When the zoo asked participants in a Web chat how much time they spend watching the cub cam each day, 24 percent answered more than four hours. When no cubs were visible on the cam for a week between the two births, the zoo was flooded with questions about when it would go back up.

What was it about that grainy footage—in which nothing happened for long stretches—that so many people found addictive?

The cubs are cute, all fuzzy and wobbly. Scientists say our hard-wired affinity for baby-like traits is so strong, so essential to our survival, that a response is triggered in us even when we look at nonhuman species. Gazing at cute zoo babies with big eyes, button noses, and clumsy movements lights up the parts of our brains that are stimulated by other pleasures like sex and good food.

But the cub cam’s appeal is more than that; it’s a window into a scene we could never otherwise see. Even Craig Packer, an ecologist at the University of Minnesota who has spent 31 years observing lions in the Serengeti, has only rarely witnessed the early days of a cub’s life.

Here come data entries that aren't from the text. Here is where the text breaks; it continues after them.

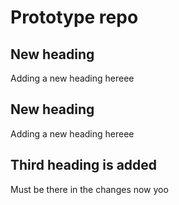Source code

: # Prototype repo



## New heading
Adding a new heading hereee

## New heading
Adding a new heading hereee

## Third heading is added
Must be there in the changes now
yoo
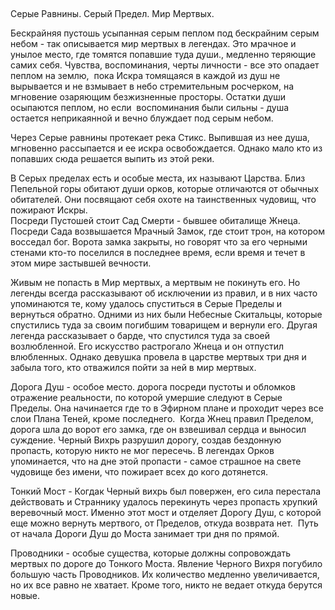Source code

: ## 

Серые Равнины. Серый Предел. Мир Мертвых.

Бескрайняя пустошь усыпанная серым пеплом под бескрайним серым небом - так описывается мир мертвых в легендах. Это мрачное и унылое место, где томятся попавшие туда души., медленно теряющие самих себя. Чувства, воспоминания, черты личности - все это опадает пеплом на землю,  пока Искра томящаяся в каждой из душ не вырывается и не взмывает в небо стремительным росчерком, на мгновение озаряющим безжизненные просторы. Остатки души осыпаются пеплом, но если  воспоминания были сильны - душа остается неприкаянной и вечно блуждает под серым небом. 

Через Серые равнины протекает река Стикс. Выпившая из нее душа, мгновенно рассыпается и ее искра освобождается. Однако мало кто из попавших сюда решается выпить из этой реки.

В Серых пределах есть и особые места, их называют Царства. Близ Пепельной горы обитают души орков, которые отличаются от обычных обитателей. Они посвящают себя охоте на таинственных чудовищ, что пожирают Искры.  
Посреди Пустошей стоит Сад Смерти - бывшее обиталище Жнеца. Посреди Сада возвышается Мрачный Замок, где стоит трон, на котором восседал бог. Ворота замка закрыты, но говорят что за его черными стенами кто-то поселился в последнее время, если время и течет в этом мире застывшей вечности.

Живым не попасть в Мир мертвых, а мертвым не покинуть его. Но легенды всегда рассказывают об исключении из правил, и в них часто упоминаются те, кому удалось спуститься в Серые Пределы и вернуться обратно. Одними из них были Небесные Скитальцы, которые спустились туда за своим погибшим товарищем и вернули его. Другая легенда рассказывает о барде, что спустился туда за своей возлюбленной. Его искусство растрогало Жнеца и он отпустил влюбленных. Однако девушка провела в царстве мертвых три дня и забыла того, кто отважился пойти за ней в мир мертвых. 

Дорога Душ - особое место. дорога посреди пустоты и обломков отражение реальности, по которой умершие следуют в Серые Пределы. Она начинается где то в Эфирном плане и проходит через все слои Плана Теней, кроме последнего.  Когда Жнец правил Пределом, дорога шла до ворот его замка, где он взвешивал сердца и выносил суждение. Черный Вихрь разрушил дорогу, создав бездонную пропасть, которую никто не мог пересечь. В легендах Орков упоминается, что на дне этой пропасти - самое страшное на свете чудовище без имени, что пожирает всех до кого дотянется. 

Тонкий Мост - Когдак Черный вихрь был повержен, его сила перестала действовать и Страннику удалось перекинуть через пропасть хрупкий веревочный мост. Именно этот мост и отделяет Дорогу Душ, с которой еще можно вернуть мертвого, от Пределов, откуда возврата нет.  Путь от начала Дороги Душ до Моста занимает три дня по прямой.     

Проводники - особые существа, которые должны сопровождать мертвых по дороге до Тонкого Моста. Явление Черного Вихря погубило большую часть Проводников. Их количество медленно увеличивается, но их все равно не хватает. Кроме того, никто не ведает откуда берутся новые.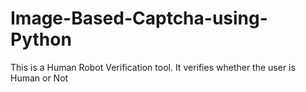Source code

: # Image-Based-Captcha-using-Python
This is a Human Robot Verification tool. It verifies whether the user is Human or Not 
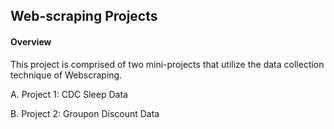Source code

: ## Web-scraping Projects

#### Overview 
  
  This project is comprised of two mini-projects that utilize 
  the data collection technique of Webscraping. 
  
  A. Project 1: CDC Sleep Data
    
    
  
  B. Project 2: Groupon Discount Data
    
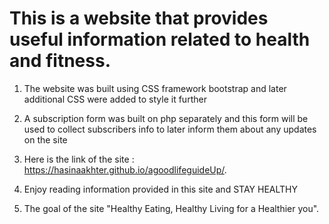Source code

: # This is a website that provides useful information related to health and fitness. 

1. The website  was built  using  CSS framework bootstrap and later additional CSS were added to style it further
2. A subscription form was built on php separately and this form will be used to collect subscribers info to later inform them about any updates on the site 

3. Here is the link of the site : https://hasinaakhter.github.io/agoodlifeguideUp/.
4. Enjoy reading information provided in this site and STAY HEALTHY
5. The goal of the site "Healthy Eating, Healthy Living for a Healthier you".

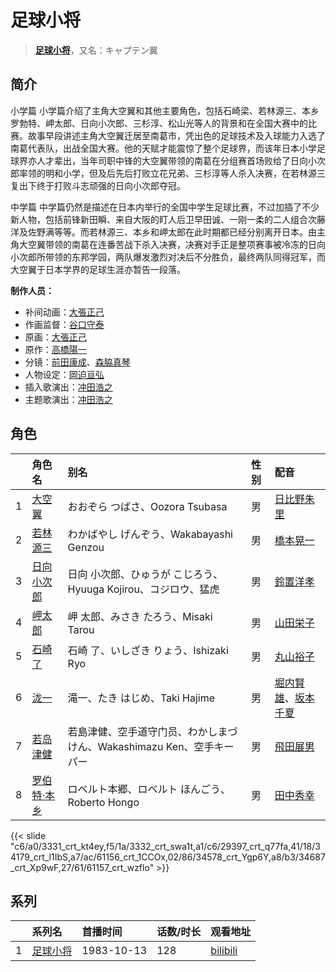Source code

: # 足球小将


> <u>**[足球小将](https://bgm.tv/subject/5426)**</u>，又名：キャプテン翼

## 简介

小学篇
小学篇介绍了主角大空翼和其他主要角色，包括石崎梁、若林源三、本乡罗勃特、岬太郎、日向小次郎、三杉淳、松山光等人的背景和在全国大赛中的比赛。故事早段讲述主角大空翼迁居至南葛市，凭出色的足球技术及入球能力入选了南葛代表队，出战全国大赛。他的天赋才能震惊了整个足球界，而该年日本小学足球界亦人才辈出，当年司职中锋的大空翼带领的南葛在分组赛首场败给了日向小次郎率领的明和小学，但及后先后打败立花兄弟、三杉淳等人杀入决赛，在若林源三复出下终于打败斗志顽强的日向小次郎夺冠。

中学篇
中学篇仍然是描述在日本内举行的全国中学生足球比赛，不过加插了不少新人物，包括前锋新田瞬、来自大阪的盯人后卫早田诚、一刚一柔的二人组合次藤洋及佐野满等等。而若林源三、本乡和岬太郎在此时期都已经分别离开日本。由主角大空翼带领的南葛在连番苦战下杀入决赛，决赛对手正是整项赛事被冷冻的日向小次郎所带领的东邦学园，两队爆发激烈对决后不分胜负，最终两队同得冠军，而大空翼于日本学界的足球生涯亦暂告一段落。

**制作人员：**
- 补间动画：[大張正己](https://bgm.tv/person/257)
- 作画监督：[谷口守泰](https://bgm.tv/person/1560)
- 原画：[大張正己](https://bgm.tv/person/257)
- 原作：[高橋陽一](https://bgm.tv/person/1000)
- 分镜：[前田康成](https://bgm.tv/person/26459)、[森脇真琴](https://bgm.tv/person/483)
- 人物设定：[岡迫亘弘](https://bgm.tv/person/1003)
- 插入歌演出：[冲田浩之](https://bgm.tv/person/58135)
- 主题歌演出：[冲田浩之](https://bgm.tv/person/58135)

## 角色

|     |   角色名   |   别名  | 性别 |  配音  |
|:--- |:------  |:----      |:---  |:--   |
| 1 | [大空翼](https://bgm.tv/character/3331) | おおぞら つばさ、Oozora Tsubasa | 男 | [日比野朱里](https://bgm.tv/person/3990) |
| 2 | [若林源三](https://bgm.tv/character/3332) | わかばやし げんぞう、Wakabayashi Genzou | 男 | [橋本晃一](https://bgm.tv/person/5237) |
| 3 | [日向小次郎](https://bgm.tv/character/29397) | 日向 小次郎、ひゅうが こじろう、Hyuuga Kojirou、コジロウ、猛虎 | 男 | [鈴置洋孝](https://bgm.tv/person/3989) |
| 4 | [岬太郎](https://bgm.tv/character/34179) | 岬 太郎、みさき たろう、Misaki Tarou | 男 | [山田栄子](https://bgm.tv/person/4363) |
| 5 | [石崎了](https://bgm.tv/character/61156) | 石崎 了、いしざき りょう、Ishizaki Ryo | 男 | [丸山裕子](https://bgm.tv/person/4359) |
| 6 | [泷一](https://bgm.tv/character/34578) | 滝一、たき はじめ、Taki Hajime | 男 | [堀内賢雄](https://bgm.tv/person/3961)、[坂本千夏](https://bgm.tv/person/4092) |
| 7 | [若岛津健](https://bgm.tv/character/34687) | 若島津健、空手道守门员、わかしまづ けん、Wakashimazu Ken、空手キーパー | 男 | [飛田展男](https://bgm.tv/person/4167) |
| 8 | [罗伯特·本乡](https://bgm.tv/character/61157) | ロベルト本郷、ロベルト ほんごう、Roberto Hongo | 男 | [田中秀幸](https://bgm.tv/person/1057) |

{{< slide "c6/a0/3331_crt_kt4ey,f5/1a/3332_crt_swa1t,a1/c6/29397_crt_q77fa,41/18/34179_crt_l1IbS,a7/ac/61156_crt_1CCOx,02/86/34578_crt_Ygp6Y,a8/b3/34687_crt_Xp9wF,27/61/61157_crt_wzflo" >}}

## 系列

|     |   系列名   |   首播时间  | 话数/时长  | 观看地址 |
|:---  |:------    |:----      |:---       |:---  |
| 1 |[足球小将](https://bgm.tv/subject/5426)| 1983-10-13 | 128 | [bilibili](https://www.bilibili.com/video/BV1sx411w7Xi)  |



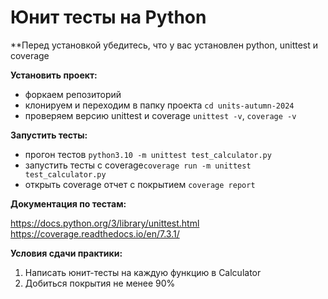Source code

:# Юнит тесты на Python

**Перед установкой убедитесь, что у вас установлен python, unittest и coverage

**Установить проект:**

- форкаем репозиторий
- клонируем и переходим в папку проекта `cd units-autumn-2024`
- проверяем версию unittest и coverage `unittest -v`, `coverage -v`

**Запустить тесты:**

- прогон тестов `python3.10 -m unittest test_calculator.py`
- запустить тесты с coverage`coverage run -m unittest test_calculator.py`
- открыть coverage отчет с покрытием `coverage report`

**Документация по тестам:**

https://docs.python.org/3/library/unittest.html
https://coverage.readthedocs.io/en/7.3.1/

**Условия сдачи практики:**

1. Написать юнит-тесты на каждую функцию в Calculator
2. Добиться покрытия не менее 90%
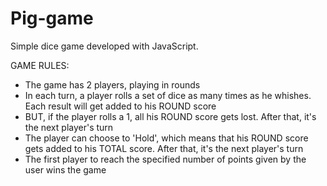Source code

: # Pig-game
Simple dice game developed with JavaScript. 

GAME RULES:

- The game has 2 players, playing in rounds
- In each turn, a player rolls a set of dice as many times as he whishes. Each result will get added to his ROUND score
- BUT, if the player rolls a 1, all his ROUND score gets lost. After that, it's the next player's turn
- The player can choose to 'Hold', which means that his ROUND score gets added to his TOTAL score. After that, it's the next player's turn
- The first player to reach the specified number of points given by the user wins the game
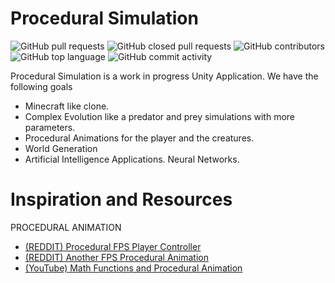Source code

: # Procedural Simulation

![GitHub pull requests](https://img.shields.io/github/issues-pr/Tonyy456/procedural-simulation?color=5579c6&style=plastic)
![GitHub closed pull requests](https://img.shields.io/github/issues-pr-closed/Tonyy456/procedural-simulation?color=C07B3A&style=plastic)
![GitHub contributors](https://img.shields.io/github/contributors/Tonyy456/procedural-simulation?color=09903F&style=plastic)
![GitHub top language](https://img.shields.io/github/languages/top/Tonyy456/procedural-simulation?style=plastic)
![GitHub commit activity](https://img.shields.io/github/commit-activity/y/Tonyy456/procedural-simulation?label=Commits)
</br>

Procedural Simulation is a work in progress Unity Application. We have the following goals
- Minecraft like clone.
- Complex Evolution like a predator and prey simulations with more parameters.
- Procedural Animations for the player and the creatures.
- World Generation
- Artificial Intelligence Applications. Neural Networks.

# Inspiration and Resources
PROCEDURAL ANIMATION
- [(REDDIT) Procedural FPS Player Controller](https://www.reddit.com/r/Unity3D/comments/yrcykq/heres_my_progress_on_fully_procedural_fps/)
- [(REDDIT) Another FPS Procedural Animation](https://www.reddit.com/r/Unity3D/comments/12p8444/working_on_procedural_fps_movement_everything_is/)
- [(YouTube) Math Functions and Procedural Animation](https://www.youtube.com/watch?v=KPoeNZZ6H4s)

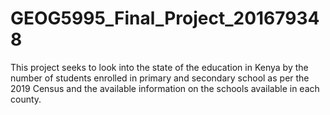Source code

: # GEOG5995_Final_Project_201679348
This project seeks to look into the state of the education in Kenya by the number of students enrolled in primary and secondary school as per the 2019 Census and the available information on the schools available in each county.
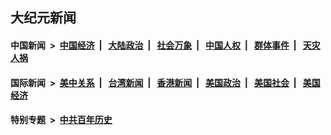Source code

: ## 大纪元新闻

#### 中国新闻 &nbsp;>&nbsp; [中国经济](indexes/ncid283/README.md?09150845) &nbsp;| &nbsp; [大陆政治](indexes/ncid277/README.md?09150845) &nbsp;| &nbsp; [社会万象](indexes/ncid282/README.md?09150845) &nbsp;| &nbsp; [中国人权](indexes/ncid278/README.md?09150845) &nbsp;| &nbsp; [群体事件](indexes/ncid279/README.md?09150845) &nbsp;| &nbsp; [天灾人祸](indexes/ncid280/README.md?09150845)

#### 国际新闻 &nbsp;>&nbsp; [美中关系](indexes/nf1412576/README.md?09150845) &nbsp;| &nbsp; [台湾新闻](indexes/ncid1349361/README.md?09150845) &nbsp;| &nbsp; [香港新闻](indexes/ncid1349362/README.md?09150845) &nbsp;| &nbsp; [美国政治](indexes/ncid1078159/README.md?09150845) &nbsp;| &nbsp; [美国社会](indexes/ncid1078160/README.md?09150845) &nbsp;| &nbsp; [美国经济](indexes/ncid1078158/README.md?09150845)

#### 特别专题 &nbsp;>&nbsp; [中共百年历史](https://github.com/epoch-news/epoch-special/blob/master/README.md?09150845)  
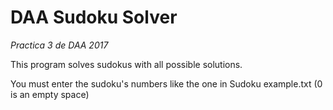 # DAA Sudoku Solver
*_Practica 3 de DAA 2017_*

This program solves sudokus with all possible solutions.

You must enter the sudoku's numbers like the one in Sudoku example.txt (0 is an empty space)
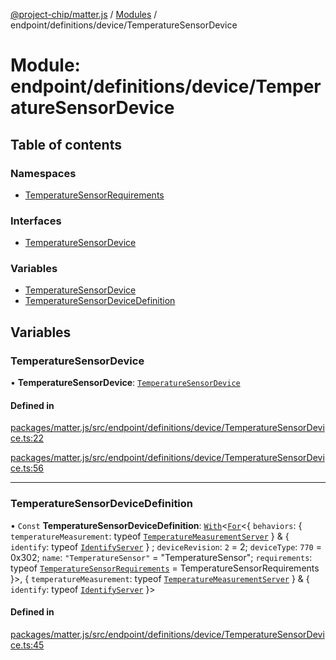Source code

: [@project-chip/matter.js](../README.md) / [Modules](../modules.md) / endpoint/definitions/device/TemperatureSensorDevice

# Module: endpoint/definitions/device/TemperatureSensorDevice

## Table of contents

### Namespaces

- [TemperatureSensorRequirements](endpoint_definitions_device_TemperatureSensorDevice.TemperatureSensorRequirements.md)

### Interfaces

- [TemperatureSensorDevice](../interfaces/endpoint_definitions_device_TemperatureSensorDevice.TemperatureSensorDevice.md)

### Variables

- [TemperatureSensorDevice](endpoint_definitions_device_TemperatureSensorDevice.md#temperaturesensordevice)
- [TemperatureSensorDeviceDefinition](endpoint_definitions_device_TemperatureSensorDevice.md#temperaturesensordevicedefinition)

## Variables

### TemperatureSensorDevice

• **TemperatureSensorDevice**: [`TemperatureSensorDevice`](../interfaces/endpoint_definitions_device_TemperatureSensorDevice.TemperatureSensorDevice.md)

#### Defined in

[packages/matter.js/src/endpoint/definitions/device/TemperatureSensorDevice.ts:22](https://github.com/project-chip/matter.js/blob/2d9f2165d2672864fda3496a6d0d5f93597f82c6/packages/matter.js/src/endpoint/definitions/device/TemperatureSensorDevice.ts#L22)

[packages/matter.js/src/endpoint/definitions/device/TemperatureSensorDevice.ts:56](https://github.com/project-chip/matter.js/blob/2d9f2165d2672864fda3496a6d0d5f93597f82c6/packages/matter.js/src/endpoint/definitions/device/TemperatureSensorDevice.ts#L56)

___

### TemperatureSensorDeviceDefinition

• `Const` **TemperatureSensorDeviceDefinition**: [`With`](node_export._internal_.md#with)\<[`For`](behavior_cluster_export._internal_.EndpointType.md#for)\<\{ `behaviors`: \{ `temperatureMeasurement`: typeof [`TemperatureMeasurementServer`](../classes/behavior_definitions_temperature_measurement_export.TemperatureMeasurementServer.md)  } & \{ `identify`: typeof [`IdentifyServer`](behavior_definitions_identify_export.IdentifyServer.md)  } ; `deviceRevision`: ``2`` = 2; `deviceType`: ``770`` = 0x302; `name`: ``"TemperatureSensor"`` = "TemperatureSensor"; `requirements`: typeof [`TemperatureSensorRequirements`](endpoint_definitions_device_TemperatureSensorDevice.TemperatureSensorRequirements.md) = TemperatureSensorRequirements }\>, \{ `temperatureMeasurement`: typeof [`TemperatureMeasurementServer`](../classes/behavior_definitions_temperature_measurement_export.TemperatureMeasurementServer.md)  } & \{ `identify`: typeof [`IdentifyServer`](behavior_definitions_identify_export.IdentifyServer.md)  }\>

#### Defined in

[packages/matter.js/src/endpoint/definitions/device/TemperatureSensorDevice.ts:45](https://github.com/project-chip/matter.js/blob/2d9f2165d2672864fda3496a6d0d5f93597f82c6/packages/matter.js/src/endpoint/definitions/device/TemperatureSensorDevice.ts#L45)
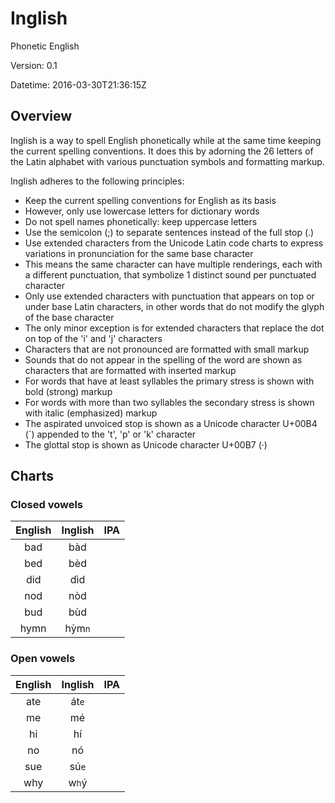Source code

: # Inglish

Phonetic English

Version: 0.1

Datetime: 2016-03-30T21:36:15Z

## Overview

Inglish is a way to spell English phonetically while at the same time keeping the current spelling conventions. It does this by adorning the 26 letters of the Latin alphabet with various punctuation symbols and formatting markup.

Inglish adheres to the following principles:
- Keep the current spelling conventions for English as its basis
- However, only use lowercase letters for dictionary words
- Do not spell names phonetically: keep uppercase letters
- Use the semicolon (;) to separate sentences instead of the full stop (.)
- Use extended characters from the Unicode Latin code charts to express variations in pronunciation for the same base character
- This means the same character can have multiple renderings, each with a different punctuation, that symbolize 1 distinct sound per punctuated character
- Only use extended characters with punctuation that appears on top or under base Latin characters, in other words that do not modify the glyph of the base character
- The only minor exception is for extended characters that replace the dot on top of the 'i' and 'j' characters
- Characters that are not pronounced are formatted with small markup
- Sounds that do not appear in the spelling of the word are shown as characters that are formatted with inserted markup
- For words that have at least syllables the primary stress is shown with bold (strong) markup
- For words with more than two syllables the secondary stress is shown with italic (emphasized) markup
- The aspirated unvoiced stop is shown as a Unicode character U+00B4 (&#x00B4;) appended to the 't', 'p' or 'k' character
- The glottal stop is shown as Unicode character U+00B7 (&#x00B7;)

## Charts

### Closed vowels
|English|Inglish|IPA|
|:-----:|:-----:|:-:|
|bad|b&#x00E0;d||
|bed|b&#x00E8;d||
|did|d&#x00EC;d||
|nod|n&#x00F2;d||
|bud|b&#x00F9;d||
|hymn|h&#x1EF3;m<small>n</small>||

### Open vowels
|English|Inglish|IPA|
|:-----:|:-----:|:-:|
|ate|&#x00E1;t<small>e</small>||
|me|m&#x00E9;||
|hi|h&#x00ED;||
|no|n&#x00F3;||
|sue|s&#x00FA;<small>e</small>||
|why|w<small>h</small>&#x00FD;||

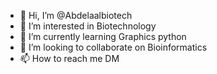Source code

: - 👋 Hi, I’m @Abdelaalbiotech
- 👀 I’m interested in Biotechnology
- 🌱 I’m currently learning Graphics python
- 💞️ I’m looking to collaborate on Bioinformatics 
- 📫 How to reach me DM

<!---
Abdelaalbiotech/Abdelaalbiotech is a ✨ special ✨ repository because its `README.md` (this file) appears on your GitHub profile.
You can click the Preview link to take a look at your changes.
--->
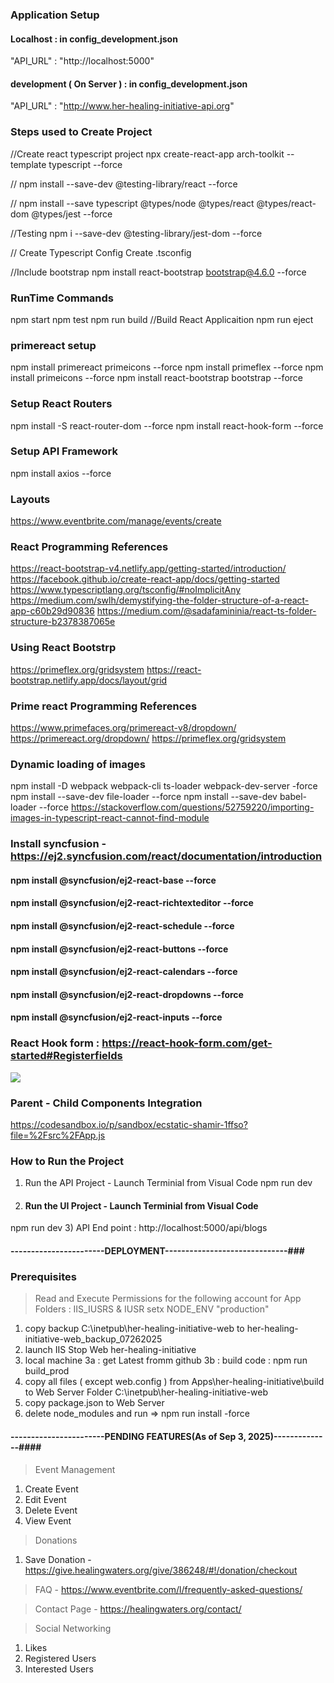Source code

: ### Application Setup 

#### Localhost : in config_development.json
"API_URL" : "http://localhost:5000"

#### development ( On Server ) : in config_development.json
"API_URL" : "http://www.her-healing-initiative-api.org"

### Steps used to Create Project 
//Create react typescript project 
npx create-react-app arch-toolkit --template typescript --force

//
npm install --save-dev @testing-library/react --force

//
npm install --save typescript @types/node @types/react @types/react-dom @types/jest --force

//Testing 
npm i --save-dev @testing-library/jest-dom --force

// Create Typescript Config
Create .tsconfig

//Include bootstrap 
npm install react-bootstrap bootstrap@4.6.0 --force

### RunTime Commands
npm start
npm test
npm run build //Build React Applicaition
npm run eject

### primereact setup
npm install primereact primeicons --force
npm install primeflex --force
npm install primeicons  --force
npm install react-bootstrap bootstrap --force

### Setup React Routers
npm install -S react-router-dom --force
npm install react-hook-form --force

### Setup API Framework 
npm install axios --force

### Layouts
https://www.eventbrite.com/manage/events/create

### React Programming References 
https://react-bootstrap-v4.netlify.app/getting-started/introduction/
https://facebook.github.io/create-react-app/docs/getting-started
https://www.typescriptlang.org/tsconfig/#noImplicitAny
https://medium.com/swlh/demystifying-the-folder-structure-of-a-react-app-c60b29d90836
https://medium.com/@sadafamininia/react-ts-folder-structure-b2378387065e

### Using React Bootstrp 
https://primeflex.org/gridsystem
https://react-bootstrap.netlify.app/docs/layout/grid

### Prime react Programming References 
https://www.primefaces.org/primereact-v8/dropdown/
https://primereact.org/dropdown/
https://primeflex.org/gridsystem

### Dynamic loading of images 
npm install -D webpack webpack-cli ts-loader webpack-dev-server -force
npm install --save-dev file-loader --force
npm install --save-dev babel-loader --force
https://stackoverflow.com/questions/52759220/importing-images-in-typescript-react-cannot-find-module

### Install syncfusion - https://ej2.syncfusion.com/react/documentation/introduction

#### npm install @syncfusion/ej2-react-base --force
#### npm install @syncfusion/ej2-react-richtexteditor --force
#### npm install @syncfusion/ej2-react-schedule --force
#### npm install @syncfusion/ej2-react-buttons --force
#### npm install @syncfusion/ej2-react-calendars --force
#### npm install @syncfusion/ej2-react-dropdowns --force
#### npm install @syncfusion/ej2-react-inputs --force

### React Hook form : https://react-hook-form.com/get-started#Registerfields

<img src={require(getImagePath(data.eventImage)).default}/>

### Parent - Child Components Integration
https://codesandbox.io/p/sandbox/ecstatic-shamir-1ffso?file=%2Fsrc%2FApp.js


### How to Run the Project
1) Run the API Project - Launch Terminial from Visual Code
npm run dev 
2) #### Run the UI Project - Launch Terminial from Visual Code
npm run dev
3) API End point : http://localhost:5000/api/blogs

#### -----------------------DEPLOYMENT------------------------------###

### Prerequisites 
> Read and Execute Permissions for the following account for App Folders : IIS_IUSRS & IUSR 
> setx NODE_ENV "production"

1) copy backup C:\inetpub\her-healing-initiative-web to her-healing-initiative-web_backup_07262025
2) launch IIS Stop Web her-healing-initiative
3) local machine 
    3a : get Latest fromm github 
    3b : build code : npm run build_prod
4) copy all files ( except web.config ) from Apps\her-healing-initiative\build to Web Server Folder C:\inetpub\her-healing-initiative-web
5) copy package.json to Web Server 
6) delete node_modules and run => npm run install -force

#### -----------------------PENDING FEATURES(As of Sep 3, 2025)--------------####
> Event Management
1) Create Event
2) Edit Event
3) Delete Event
4) View Event

> Donations
1) Save Donation - https://give.healingwaters.org/give/386248/#!/donation/checkout

> FAQ - https://www.eventbrite.com/l/frequently-asked-questions/

> Contact Page - https://healingwaters.org/contact/

> Social Networking
1) Likes
2) Registered Users
3) Interested Users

As we watch the helpless cubs, toothless and blind, and the tender moments between mother and child, these fierce creatures don’t seem so different from us.

The cub cam gives us a new kind of intimacy with wild creatures, a glimpse—of all things—into the lion’s den.

From his favorite perch at the top of the lion yard, Luke surveys his territory. He seems a different animal from the playful adolescent who came here three years ago. Sometimes he refuses to come inside when he’s called, and he won’t tolerate Saffoe’s presence anymore; if Saffoe comes near him, he jumps up and slams his paws onto the cage door.

Luke hasn’t met his cubs yet. They’ll likely go out in the yard in late fall or early winter and will meet their father whenever their mothers decide to introduce them.

This article initially appeared in the November 2010 issue of The Washingtonian.

Motherhood has changed the sisters. They accept food from Clark and Stites, but Shera hisses and bares her teeth if the keepers come near the cubs. Once the cousins are introduced, probably by Thanksgiving, the mothers may begin to nurse one another’s cubs, as lions do in the wild.

By the time they’re two years old, the cubs will be sent to other zoos to breed and spread their valuable genes. When they’re gone, keepers will put the original trio back together and start over.

The zoo expects big crowds when the seven cubs are out in the yard. For Saffoe, Stites, and Clark, it’s been gratifying to share the process with others, to let people see what they were seeing and answer their questions. Says Clark: “It was sort of like they were experiencing this with us. Sometimes that meant being sad. But we were all watching this for the first time.”